## Work item
When you return the entries, keep every word and mark exactly as it is.

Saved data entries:
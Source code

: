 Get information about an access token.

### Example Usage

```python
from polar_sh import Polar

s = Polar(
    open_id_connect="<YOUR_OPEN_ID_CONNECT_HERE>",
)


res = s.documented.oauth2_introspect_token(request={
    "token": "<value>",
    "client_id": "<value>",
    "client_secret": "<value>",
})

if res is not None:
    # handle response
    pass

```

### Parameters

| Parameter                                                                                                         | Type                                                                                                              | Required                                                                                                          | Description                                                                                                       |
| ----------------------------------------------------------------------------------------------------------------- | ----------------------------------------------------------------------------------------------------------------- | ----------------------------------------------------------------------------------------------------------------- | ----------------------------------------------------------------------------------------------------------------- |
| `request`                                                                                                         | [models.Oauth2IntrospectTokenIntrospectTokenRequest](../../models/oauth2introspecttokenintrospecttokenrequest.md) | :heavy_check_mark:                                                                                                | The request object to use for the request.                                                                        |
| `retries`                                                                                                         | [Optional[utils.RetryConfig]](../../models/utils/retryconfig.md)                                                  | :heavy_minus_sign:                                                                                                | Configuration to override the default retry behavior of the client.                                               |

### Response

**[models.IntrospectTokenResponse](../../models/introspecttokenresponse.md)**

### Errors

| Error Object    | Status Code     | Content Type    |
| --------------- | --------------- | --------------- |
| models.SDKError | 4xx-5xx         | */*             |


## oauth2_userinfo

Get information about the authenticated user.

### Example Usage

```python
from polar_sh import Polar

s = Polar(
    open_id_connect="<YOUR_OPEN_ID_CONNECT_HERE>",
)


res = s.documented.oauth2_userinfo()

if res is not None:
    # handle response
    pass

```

## Task output
Source code

: Get information about an access token.

### Example Usage

```python
from polar_sh import Polar

s = Polar(
    open_id_connect="<YOUR_OPEN_ID_CONNECT_HERE>",
)


res = s.documented.oauth2_introspect_token(request={
    "token": "<value>",
    "client_id": "<value>",
    "client_secret": "<value>",
})

if res is not None:
    # handle response
    pass

```

### Parameters

| Parameter                                                                                                         | Type                                                                                                              | Required                                                                                                          | Description                                                                                                       |
| ----------------------------------------------------------------------------------------------------------------- | ----------------------------------------------------------------------------------------------------------------- | ----------------------------------------------------------------------------------------------------------------- | ----------------------------------------------------------------------------------------------------------------- |
| `request`                                                                                                         | [models.Oauth2IntrospectTokenIntrospectTokenRequest](../../models/oauth2introspecttokenintrospecttokenrequest.md) | :heavy_check_mark:                                                                                                | The request object to use for the request.                                                                        |
| `retries`                                                                                                         | [Optional[utils.RetryConfig]](../../models/utils/retryconfig.md)                                                  | :heavy_minus_sign:                                                                                                | Configuration to override the default retry behavior of the client.                                               |

### Response

**[models.IntrospectTokenResponse](../../models/introspecttokenresponse.md)**

### Errors

| Error Object    | Status Code     | Content Type    |
| --------------- | --------------- | --------------- |
| models.SDKError | 4xx-5xx         | */*             |


## oauth2_userinfo

Get information about the authenticated user.

### Example Usage

```python
from polar_sh import Polar

s = Polar(
    open_id_connect="<YOUR_OPEN_ID_CONNECT_HERE>",
)


res = s.documented.oauth2_userinfo()

if res is not None:
    # handle response
    pass

```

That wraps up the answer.